Quote from: mikej;805155
The gap will  be narrower. As I said the routing delays become similar to the logic delay. I'll run some tests next week.

America and Europe are getting closer to each other each year by continental drift... :)

That in itself doesn't mean much. Let us hear about your test results, any progress is good. But right now it doesn't sound like a convincing approach to have a more expensive product which has less processing power than your competition and then trying to solve this by putting in a more expensive component.


Quote
Yup, we have a HD capable graphics card with dedicated blitter, and ~ 060 performance (sans MMU and FPU) already.

That must be a very wide interpretation of "approximately". You have 28 MHz clock, the 060 at least 50 MHz. The 060 does simple instructions in one clock cycle and so do you. But the 060 can do a second simple instruction in the same clock cycle while you can't. The 060 has very good branch prediction and fast branches, you have none. The 060 has 32 bit wide buses, you still need to remove the 16 bit limitation. The 060 has fast caches, you still need to add those.
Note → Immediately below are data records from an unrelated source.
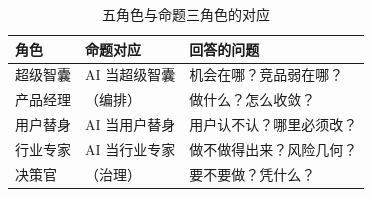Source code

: \begin{table}[h]\centering\small
\renewcommand{\arraystretch}{1.2}
\begin{tabularx}{\linewidth}{p{2.4cm} p{3.2cm} X}
\toprule
\textbf{角色} & \textbf{命题对应} & \textbf{回答的问题} \\
\midrule
超级智囊 & AI 当超级智囊 & 机会在哪？竞品弱在哪？ \\
产品经理 & （编排） & 做什么？怎么收敛？ \\
用户替身 & AI 当用户替身 & 用户认不认？哪里必须改？ \\
行业专家 & AI 当行业专家 & 做不做得出来？风险几何？ \\
决策官 & （治理） & 要不要做？凭什么？ \\
\bottomrule
\end{tabularx}
\caption{五角色与命题三角色的对应}
\end{table}

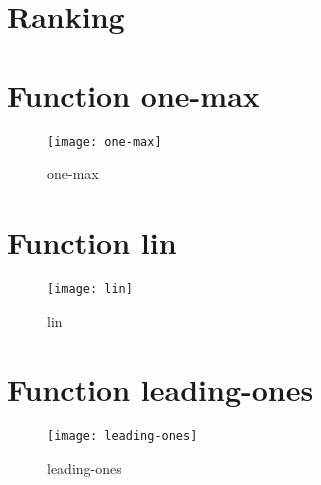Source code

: \graphicspath{{../graphics/}}
\section{Ranking}
\begin{center}

\end{center}

\newpage
\section{Function one-max}
\begin{center}

\end{center}
\begin{center}

\end{center}
\begin{figure}[h]
\centering
\begin{center}
\texttt{[image: one-max]}
\caption{one-max}
\end{center}
\end{figure}
\newpage
\section{Function lin}
\begin{center}

\end{center}
\begin{center}

\end{center}
\begin{figure}[h]
\centering
\begin{center}
\texttt{[image: lin]}
\caption{lin}
\end{center}
\end{figure}
\newpage
\section{Function leading-ones}
\begin{center}

\end{center}
\begin{center}

\end{center}
\begin{figure}[h]
\centering
\begin{center}
\texttt{[image: leading-ones]}
\caption{leading-ones}
\end{center}
\end{figure}
\newpage
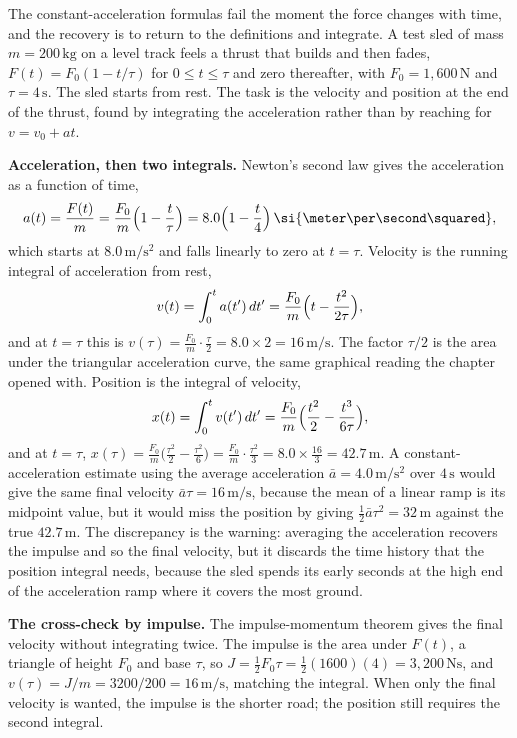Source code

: The constant-acceleration formulas fail the moment the force changes
with time, and the recovery is to return to the definitions and
integrate. A test sled of mass $m=200\,\si{\kilogram}$ on a level track
feels a thrust that builds and then fades, $F(t)=F_{0}(1-t/\tau)$ for
$0\le t\le\tau$ and zero thereafter, with $F_{0}=1{,}600\,\si{\newton}$
and $\tau=4\,\si{\second}$. The sled starts from rest. The task is the
velocity and position at the end of the thrust, found by integrating
the acceleration rather than by reaching for $v=v_{0}+at$.

\textbf{Acceleration, then two integrals.} Newton's second law gives
the acceleration as a function of time,
\[
a(t)=\frac{F(t)}{m}=\frac{F_{0}}{m}\Bigl(1-\frac{t}{\tau}\Bigr)
=8.0\Bigl(1-\frac{t}{4}\Bigr)\,\si{\meter\per\second\squared},
\]
which starts at $8.0\,\si{\meter\per\second\squared}$ and falls
linearly to zero at $t=\tau$. Velocity is the running integral of
acceleration from rest,
\[
v(t)=\int_{0}^{t}a(t')\,dt'=\frac{F_{0}}{m}\Bigl(t-\frac{t^{2}}{2\tau}
\Bigr),
\]
and at $t=\tau$ this is $v(\tau)=\frac{F_{0}}{m}\cdot\frac{\tau}{2}=
8.0\times 2=16\,\si{\meter\per\second}$. The factor $\tau/2$ is the
area under the triangular acceleration curve, the same graphical
reading the chapter opened with. Position is the integral of velocity,
\[
x(t)=\int_{0}^{t}v(t')\,dt'=\frac{F_{0}}{m}\Bigl(\frac{t^{2}}{2}
-\frac{t^{3}}{6\tau}\Bigr),
\]
and at $t=\tau$, $x(\tau)=\frac{F_{0}}{m}\bigl(\frac{\tau^{2}}{2}-
\frac{\tau^{2}}{6}\bigr)=\frac{F_{0}}{m}\cdot\frac{\tau^{2}}{3}=8.0
\times\frac{16}{3}=42.7\,\si{\meter}$. A constant-acceleration estimate
using the average acceleration $\bar{a}=4.0\,\si{\meter\per\second
\squared}$ over $4\,\si{\second}$ would give the same final velocity
$\bar{a}\tau=16\,\si{\meter\per\second}$, because the mean of a linear
ramp is its midpoint value, but it would miss the position by giving
$\tfrac{1}{2}\bar{a}\tau^{2}=32\,\si{\meter}$ against the true
$42.7\,\si{\meter}$. The discrepancy is the warning: averaging the
acceleration recovers the impulse and so the final velocity, but it
discards the time history that the position integral needs, because the
sled spends its early seconds at the high end of the acceleration ramp
where it covers the most ground.

\textbf{The cross-check by impulse.} The impulse-momentum theorem gives
the final velocity without integrating twice. The impulse is the area
under $F(t)$, a triangle of height $F_{0}$ and base $\tau$, so
$J=\tfrac{1}{2}F_{0}\tau=\tfrac{1}{2}(1600)(4)=3{,}200\,\si{\newton
\second}$, and $v(\tau)=J/m=3200/200=16\,\si{\meter\per\second}$,
matching the integral. When only the final velocity is wanted, the
impulse is the shorter road; the position still requires the second
integral.


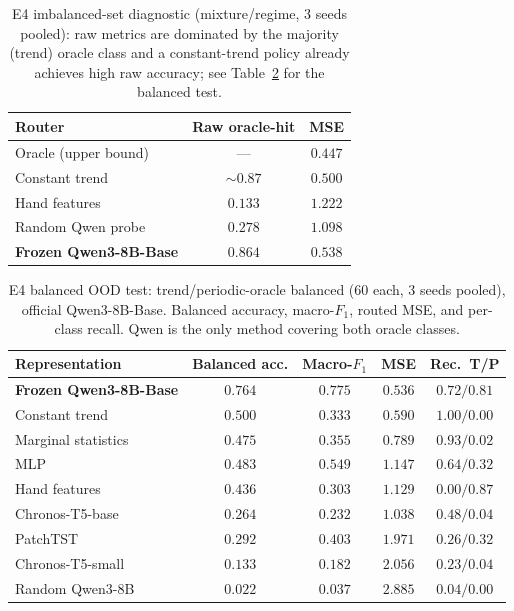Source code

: \documentclass{article}
\begin{document}
\begin{table}[t]
\centering
\small
\begin{tabular}{lcc}
\toprule
Router & Raw oracle-hit & MSE \\
\midrule
Oracle (upper bound) & --- & $0.447$ \\
Constant trend & $\sim0.87$ & $0.500$ \\
Hand features & $0.133$ & $1.222$ \\
Random Qwen probe & $0.278$ & $1.098$ \\
\textbf{Frozen Qwen3-8B-Base} & $0.864$ & $0.538$ \\
\bottomrule
\end{tabular}
\caption{E4 imbalanced-set diagnostic (mixture/regime, 3 seeds pooled): raw
metrics are dominated by the majority (trend) oracle class and a constant-trend
policy already achieves high raw accuracy; see Table~\ref{tab:e4bal} for the
balanced test.}
\label{tab:e4}
\end{table}

\begin{table}[t]
\centering
\small
\begin{tabular}{lcccc}
\toprule
Representation & Balanced acc. & Macro-$F_1$ & MSE & Rec.\ T/P \\
\midrule
\textbf{Frozen Qwen3-8B-Base} & $\mathbf{0.764}$ & $\mathbf{0.775}$ & $\mathbf{0.536}$ & $0.72/0.81$ \\
Constant trend & $0.500$ & $0.333$ & $0.590$ & $1.00/0.00$ \\
Marginal statistics & $0.475$ & $0.355$ & $0.789$ & $0.93/0.02$ \\
MLP & $0.483$ & $0.549$ & $1.147$ & $0.64/0.32$ \\
Hand features & $0.436$ & $0.303$ & $1.129$ & $0.00/0.87$ \\
Chronos-T5-base & $0.264$ & $0.232$ & $1.038$ & $0.48/0.04$ \\
PatchTST & $0.292$ & $0.403$ & $1.971$ & $0.26/0.32$ \\
Chronos-T5-small & $0.133$ & $0.182$ & $2.056$ & $0.23/0.04$ \\
Random Qwen3-8B & $0.022$ & $0.037$ & $2.885$ & $0.04/0.00$ \\
\bottomrule
\end{tabular}
\caption{E4 balanced OOD test: trend/periodic-oracle balanced (60 each, 3
seeds pooled), official Qwen3-8B-Base.  Balanced accuracy, macro-$F_1$, routed
MSE, and per-class recall.  Qwen is the only method covering both oracle
classes.}
\label{tab:e4bal}
\end{table}
\end{document}
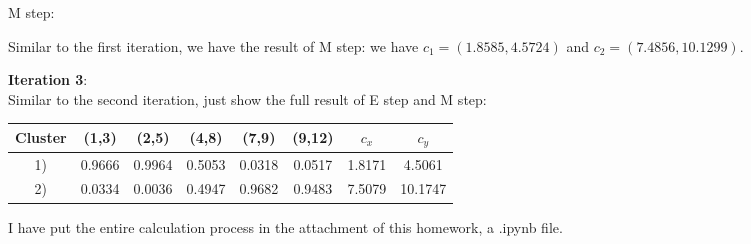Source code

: M step:

Similar to the first iteration, we have the result of M step:
we have $c_1 = (1.8585, 4.5724)$ and $c_2 = (7.4856, 10.1299)$.

\textbf{Iteration 3}: \\
Similar to the second iteration, just show the full result of E step and M step:

\begin{table}[h]
    \centering
    \begin{tabular}{|c|c|c|c|c|c|c|c|}
    \hline
    Cluster & (1,3) & (2,5) & (4,8) & (7,9) & (9,12) & $c_x$ & $c_y$    \\
    \hline
    1)      & 0.9666   & 0.9964   & 0.5053   & 0.0318   & 0.0517 & 1.8171 & 4.5061  \\
    \hline
    2)      & 0.0334   & 0.0036   & 0.4947   & 0.9682   & 0.9483 & 7.5079 & 10.1747  \\
    \hline
    \end{tabular}
\end{table}

I have put the entire calculation process in the attachment of this homework, a .ipynb file.
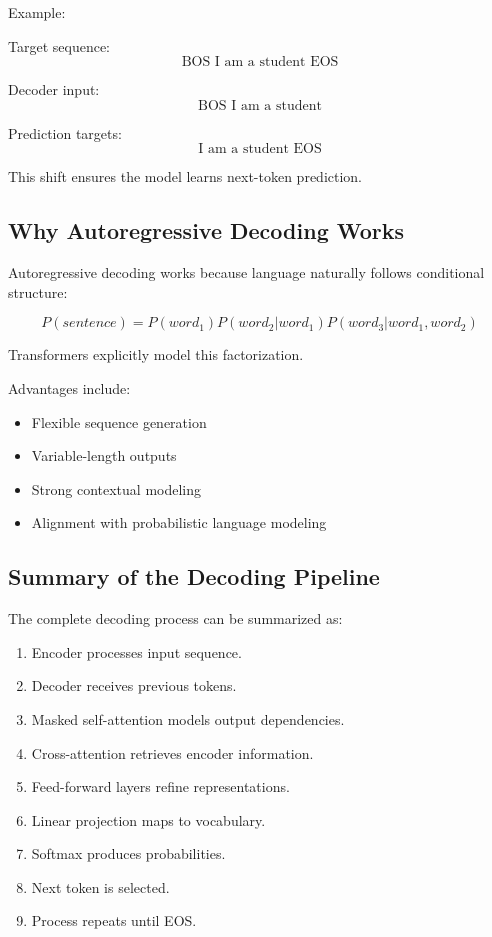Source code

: \documentclass[11pt]{article}
\begin{document}
Example:

Target sequence:
\[
\text{BOS I am a student EOS}
\]

Decoder input:
\[
\text{BOS I am a student}
\]

Prediction targets:
\[
\text{I am a student EOS}
\]

This shift ensures the model learns next-token prediction.

\subsection{Why Autoregressive Decoding Works}

Autoregressive decoding works because language naturally follows conditional structure:

\[
P(sentence)
=
P(word_1)
P(word_2|word_1)
P(word_3|word_1,word_2)
\]

Transformers explicitly model this factorization.

Advantages include:

\begin{itemize}

\item Flexible sequence generation
\item Variable-length outputs
\item Strong contextual modeling
\item Alignment with probabilistic language modeling

\end{itemize}

\subsection{Summary of the Decoding Pipeline}

The complete decoding process can be summarized as:

\begin{enumerate}

\item Encoder processes input sequence.
\item Decoder receives previous tokens.
\item Masked self-attention models output dependencies.
\item Cross-attention retrieves encoder information.
\item Feed-forward layers refine representations.
\item Linear projection maps to vocabulary.
\item Softmax produces probabilities.
\item Next token is selected.
\item Process repeats until EOS.

\end{enumerate}
\end{document}
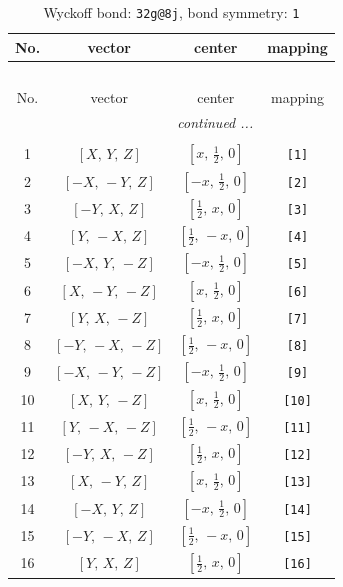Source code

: \documentclass[fleqn,8pt]{jsarticle}
\begin{document}
\begin{longtable}{cccc}
\caption{Wyckoff bond: {\tt 32g@8j}, bond symmetry: {\tt 1}}
 \\
 \hline \hline
No. & vector & center & mapping \\ \hline \endfirsthead

\multicolumn{3}{l}{\tablename\ \thetable{}} \\
 \hline \hline
No. & vector & center & mapping \\ \hline \endhead

 \hline \hline
\multicolumn{3}{r}{\footnotesize\it continued ...} \\ \endfoot

 \hline \hline
\multicolumn{3}{r}{} \\ \endlastfoot

1 & $\left[ X,\, Y,\, Z \right]$ & $\left[ x,\, \frac{1}{2},\, 0 \right]$ & {\tt [1]} \\ \hline
2 & $\left[ - X,\, - Y,\, Z \right]$ & $\left[ - x,\, \frac{1}{2},\, 0 \right]$ & {\tt [2]} \\ \hline
3 & $\left[ - Y,\, X,\, Z \right]$ & $\left[ \frac{1}{2},\, x,\, 0 \right]$ & {\tt [3]} \\ \hline
4 & $\left[ Y,\, - X,\, Z \right]$ & $\left[ \frac{1}{2},\, - x,\, 0 \right]$ & {\tt [4]} \\ \hline
5 & $\left[ - X,\, Y,\, - Z \right]$ & $\left[ - x,\, \frac{1}{2},\, 0 \right]$ & {\tt [5]} \\ \hline
6 & $\left[ X,\, - Y,\, - Z \right]$ & $\left[ x,\, \frac{1}{2},\, 0 \right]$ & {\tt [6]} \\ \hline
7 & $\left[ Y,\, X,\, - Z \right]$ & $\left[ \frac{1}{2},\, x,\, 0 \right]$ & {\tt [7]} \\ \hline
8 & $\left[ - Y,\, - X,\, - Z \right]$ & $\left[ \frac{1}{2},\, - x,\, 0 \right]$ & {\tt [8]} \\ \hline
9 & $\left[ - X,\, - Y,\, - Z \right]$ & $\left[ - x,\, \frac{1}{2},\, 0 \right]$ & {\tt [9]} \\ \hline
10 & $\left[ X,\, Y,\, - Z \right]$ & $\left[ x,\, \frac{1}{2},\, 0 \right]$ & {\tt [10]} \\ \hline
11 & $\left[ Y,\, - X,\, - Z \right]$ & $\left[ \frac{1}{2},\, - x,\, 0 \right]$ & {\tt [11]} \\ \hline
12 & $\left[ - Y,\, X,\, - Z \right]$ & $\left[ \frac{1}{2},\, x,\, 0 \right]$ & {\tt [12]} \\ \hline
13 & $\left[ X,\, - Y,\, Z \right]$ & $\left[ x,\, \frac{1}{2},\, 0 \right]$ & {\tt [13]} \\ \hline
14 & $\left[ - X,\, Y,\, Z \right]$ & $\left[ - x,\, \frac{1}{2},\, 0 \right]$ & {\tt [14]} \\ \hline
15 & $\left[ - Y,\, - X,\, Z \right]$ & $\left[ \frac{1}{2},\, - x,\, 0 \right]$ & {\tt [15]} \\ \hline
16 & $\left[ Y,\, X,\, Z \right]$ & $\left[ \frac{1}{2},\, x,\, 0 \right]$ & {\tt [16]} \\
\end{longtable}
\end{document}
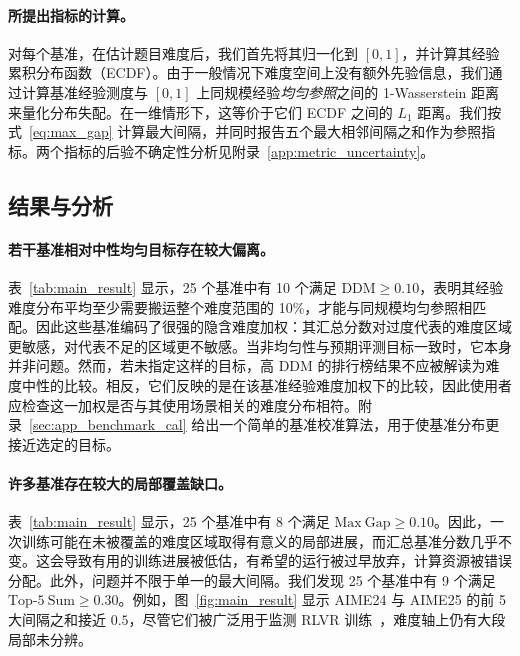 
\paragraph{所提出指标的计算。}
对每个基准，在估计题目难度后，我们首先将其归一化到 $[0,1]$，并计算其经验累积分布函数（ECDF）。由于一般情况下难度空间上没有额外先验信息，我们通过计算基准经验测度与 $[0,1]$ 上同规模经验\textit{均匀参照}之间的 1-Wasserstein 距离来量化分布失配。在一维情形下，这等价于它们 ECDF 之间的 $L_1$ 距离。我们按式~\eqref{eq:max_gap} 计算最大间隔，并同时报告五个最大相邻间隔之和作为参照指标。两个指标的后验不确定性分析见附录~\ref{app:metric_uncertainty}。

\subsection{结果与分析}

\paragraph{若干基准相对中性均匀目标存在较大偏离。} 表~\ref{tab:main_result} 显示，25 个基准中有 10 个满足 $\mathrm{DDM}\ge 0.10$，表明其经验难度分布平均至少需要搬运整个难度范围的 10\%，才能与同规模均匀参照相匹配。因此这些基准编码了很强的隐含难度加权：其汇总分数对过度代表的难度区域更敏感，对代表不足的区域更不敏感。当非均匀性与预期评测目标一致时，它本身并非问题。然而，若未指定这样的目标，高 DDM 的排行榜结果不应被解读为难度中性的比较。相反，它们反映的是在该基准经验难度加权下的比较，因此使用者应检查这一加权是否与其使用场景相关的难度分布相符。附录~\ref{sec:app_benchmark_cal} 给出一个简单的基准校准算法，用于使基准分布更接近选定的目标。

\paragraph{许多基准存在较大的局部覆盖缺口。}
表~\ref{tab:main_result} 显示，25 个基准中有 8 个满足 $\mathrm{Max\ Gap}\ge 0.10$。因此，一次训练可能在未被覆盖的难度区域取得有意义的局部进展，而汇总基准分数几乎不变。这会导致有用的训练进展被低估，有希望的运行被过早放弃，计算资源被错误分配。此外，问题并不限于单一的最大间隔。我们发现 25 个基准中有 9 个满足 $\mathrm{Top\text{-}5\ Sum}\ge 0.30$。例如，图~\ref{fig:main_result} 显示 AIME24 与 AIME25 的前 5 大间隔之和接近 $0.5$，尽管它们被广泛用于监测 RLVR 训练~\cite{luo2025deepscaler,liu2025prorl,guo2025deepseek,yue2025vapo}，难度轴上仍有大段局部未分辨。

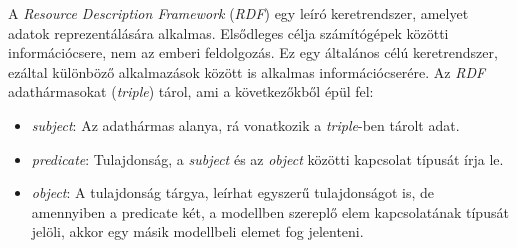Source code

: A \emph{Resource Description Framework} (\emph{RDF}) egy leíró keretrendszer, amelyet adatok reprezentálására alkalmas. Elsődleges célja számítógépek közötti információcsere, nem az emberi feldolgozás. Ez egy általános célú keretrendszer, ezáltal különböző alkalmazások között is alkalmas információcserére. Az \emph{RDF} adathármasokat (\emph{triple}) tárol, ami a következőkből épül fel:
\begin{itemize}
	\item \emph{subject}: Az adathármas alanya, rá vonatkozik a \emph{triple}-ben tárolt adat.
	\item \emph{predicate}: Tulajdonság, a \emph{subject} és az \emph{object} közötti kapcsolat típusát írja le.
	\item \emph{object}: A tulajdonság tárgya, leírhat egyszerű tulajdonságot is, de amennyiben a predicate két, a modellben szereplő elem kapcsolatának típusát jelöli, akkor egy másik modellbeli elemet fog jelenteni.
\end{itemize}

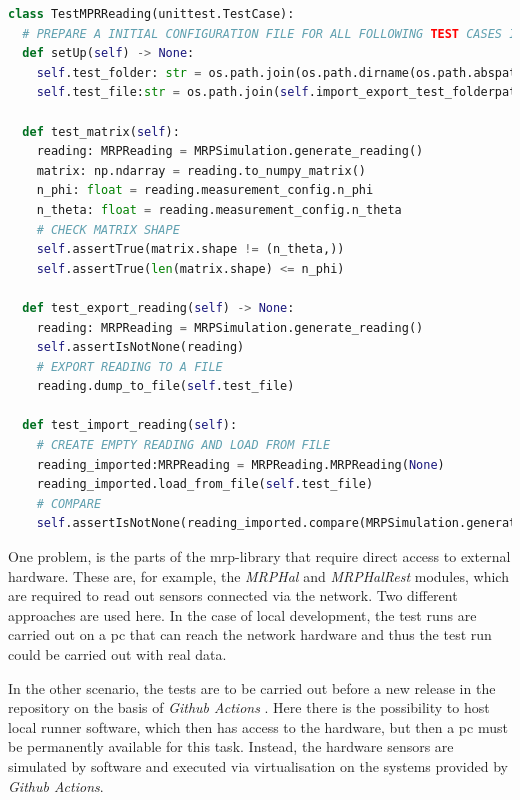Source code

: \begin{lstlisting}[language=Python, caption={Example pytest class for testing MRPReading module functions}, label=lst:pytest_example_code]
class TestMPRReading(unittest.TestCase):
  # PREPARE A INITIAL CONFIGURATION FILE FOR ALL FOLLOWING TEST CASES IN THIS FILE
  def setUp(self) -> None:
    self.test_folder: str = os.path.join(os.path.dirname(os.path.abspath(__file__)), "tmp")
    self.test_file:str = os.path.join(self.import_export_test_folderpath, "tmp")

  def test_matrix(self):
    reading: MRPReading = MRPSimulation.generate_reading()
    matrix: np.ndarray = reading.to_numpy_matrix()
    n_phi: float = reading.measurement_config.n_phi
    n_theta: float = reading.measurement_config.n_theta
    # CHECK MATRIX SHAPE
    self.assertTrue(matrix.shape != (n_theta,))
    self.assertTrue(len(matrix.shape) <= n_phi)

  def test_export_reading(self) -> None:
    reading: MRPReading = MRPSimulation.generate_reading()
    self.assertIsNotNone(reading)
    # EXPORT READING TO A FILE
    reading.dump_to_file(self.test_file)

  def test_import_reading(self):
    # CREATE EMPTY READING AND LOAD FROM FILE
    reading_imported:MRPReading = MRPReading.MRPReading(None)
    reading_imported.load_from_file(self.test_file)
    # COMPARE
    self.assertIsNotNone(reading_imported.compare(MRPSimulation.generate_reading()))
\end{lstlisting}

One problem, is the parts of the \gls{mrp}-library that require direct
access to external hardware. These are, for example, the \emph{MRPHal}
and \emph{MRPHalRest} modules, which are required to read out sensors
connected via the network. Two different approaches are used here. In
the case of local development, the test runs are carried out on a
\gls{pc} that can reach the network hardware and thus the test run could
be carried out with real data.

\newpage

In the other scenario, the tests are to be carried out before a new
release in the repository on the basis of \emph{Github Actions}
\cite{GithubActions}. Here there is the possibility to host local
runner software, which then has access to the hardware, but then a
\gls{pc} must be permanently available for this task. Instead, the
hardware sensors are simulated by software and executed via
virtualisation on the systems provided by \emph{Github Actions}.

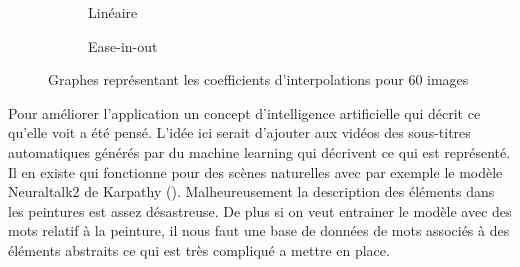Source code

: \begin{figure}[ht]
    \centering
    \begin{subfigure}{.49\textwidth}
        \centering
        \caption{Linéaire}
        \label{subfig:lineaire}
    \end{subfigure}
    \begin{subfigure}{.49\textwidth}
        \centering
        \caption{Ease-in-out}
        \label{subfig:ease}
    \end{subfigure}
    \caption{Graphes représentant les coefficients d'interpolations pour 60 images}
    \label{fig:graphes}
\end{figure}


\par
Pour améliorer l'application un concept d'intelligence artificielle qui décrit ce qu'elle voit a été pensé. L'idée ici serait d'ajouter aux vidéos des sous-titres automatiques générés par du machine learning qui décrivent ce qui est représenté. Il en existe qui fonctionne pour des scènes naturelles avec par exemple le modèle Neuraltalk2 de Karpathy (). Malheureusement la description des éléments dans les peintures est assez désastreuse. De plus si on veut entrainer le modèle avec des mots relatif à la peinture, il nous faut une base de données de mots associés à des éléments abstraits ce qui est très compliqué a mettre en place.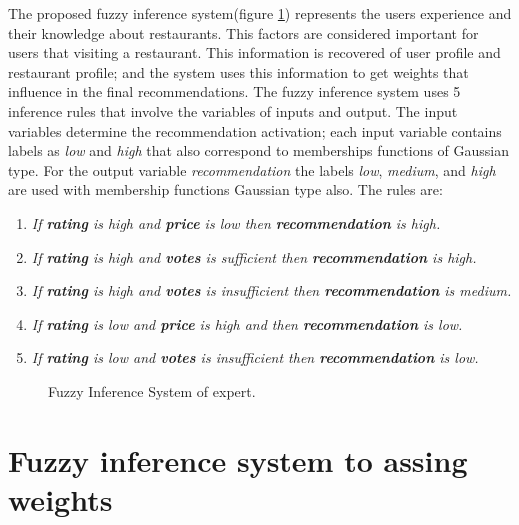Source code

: The proposed fuzzy inference system(figure \ref{fig:expertfis})
represents the users experience and their knowledge about restaurants.
This factors are considered important for users that visiting a
restaurant. This information is recovered of user profile and
restaurant profile; and the system uses this information to get
weights that influence in the final recommendations. The fuzzy
inference system uses 5 inference rules that involve the variables of
inputs and output. The input variables determine the recommendation
activation; each input variable contains labels as \textit{low} and
\textit{high} that also correspond to memberships functions of
Gaussian type. For the output variable \textit{recommendation} the
labels \textit{low}, \textit{medium}, and \textit{high} are used with
membership functions Gaussian type also. The rules are:
\begin{enumerate} 
\item \textit{If \textbf{rating} is high and \textbf{price} is low then 
\textbf{recommendation} is high.}
\item \textit{If \textbf{rating} is high and \textbf{votes} is sufficient then 
\textbf{recommendation} is high.}
\item \textit{If \textbf{rating} is high and \textbf{votes} is insufficient then 
\textbf{recommendation} is medium.}
\item \textit{If \textbf{rating} is low and \textbf{price} is high and then 
\textbf{recommendation} is low.} 
\item \textit{If \textbf{rating} is low and \textbf{votes} is insufficient then 
\textbf{recommendation} is low.}
\end{enumerate} 
\begin{figure}
\captionsetup{justification=centering,margin=2cm,font=footnotesize}
\centering
{}
\caption{Fuzzy Inference System of expert.}
\label{fig:expertfis}      
\end{figure}

\section{Fuzzy inference system to assing weights}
I estimate that you are currently in the 030 range of performance. If you manage to do the caches, the wider buses and improve the clock rate, you'll be entering 040ish performance. Still a long way to go as the apollo core is twice as fast as an 060 right now and still improving. Let's hear your adoom fps, Riva playback, mp3 decoding and how they are improving while you are making the core faster. For us the adoom fps is a standard test because it is more interesting than just some sysinfo MIPS.

BTW, does the fact that you didn't say anything about the offer to try to maintain compatibility between the apollo core and the fpgaarcade's implementation of AGA and 68k that you are going to consider it?